WHAT YOU SHOULD DO> Among the following entries, say how many lines contain the word "short"; the answer is a number and nothing else.

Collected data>

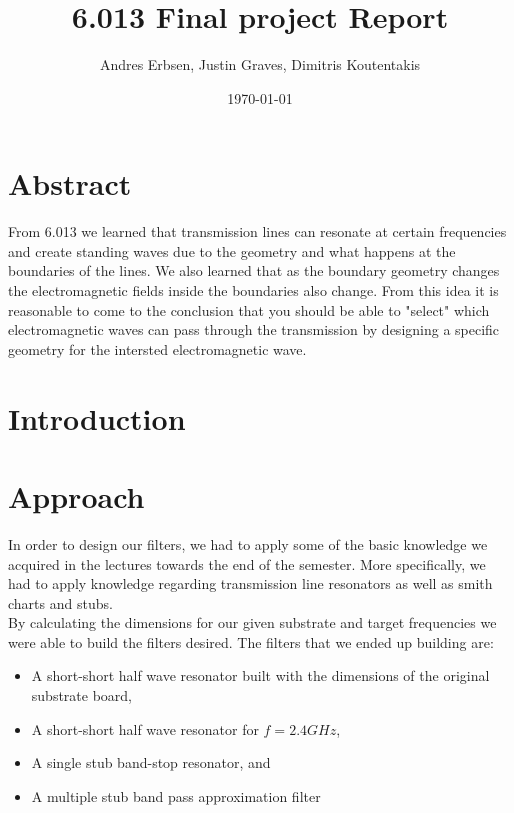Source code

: \documentclass[letterpaper, 12pt]{article}
\begin{document}
\title{6.013 Final project Report}
\author{Andres Erbsen, Justin Graves, Dimitris Koutentakis}
\date{\today}
\maketitle
\vspace{5mm}
\tableofcontents
\clearpage
\section{Abstract}
From 6.013 we learned that transmission lines can resonate at certain frequencies and create standing waves due to the geometry and what happens at the boundaries of the lines. We also learned that as the boundary geometry changes the electromagnetic fields inside the boundaries also change. From this idea it is reasonable to come to the conclusion that you should be able to "select" which electromagnetic waves can pass through the transmission by designing a specific geometry for the intersted electromagnetic wave.

\section {Introduction}
\section{Approach}
In order to design our filters, we had to apply some of the basic knowledge we acquired in the lectures towards the end of the semester. More specifically, we had to apply knowledge regarding transmission line resonators as well as smith charts and stubs.
\\
By calculating the dimensions for our given substrate and target frequencies we were able to build the filters desired. The filters that we ended up building are:
\begin{itemize}
    \item A short-short half wave resonator built with the dimensions of the original substrate board,
    \item A short-short half wave resonator for $f=2.4 GHz$,
    \item A single stub band-stop resonator, and
    \item A multiple stub band pass approximation filter
\end{itemize}
\end{document}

SOLUTION FOR THIS TASK> 2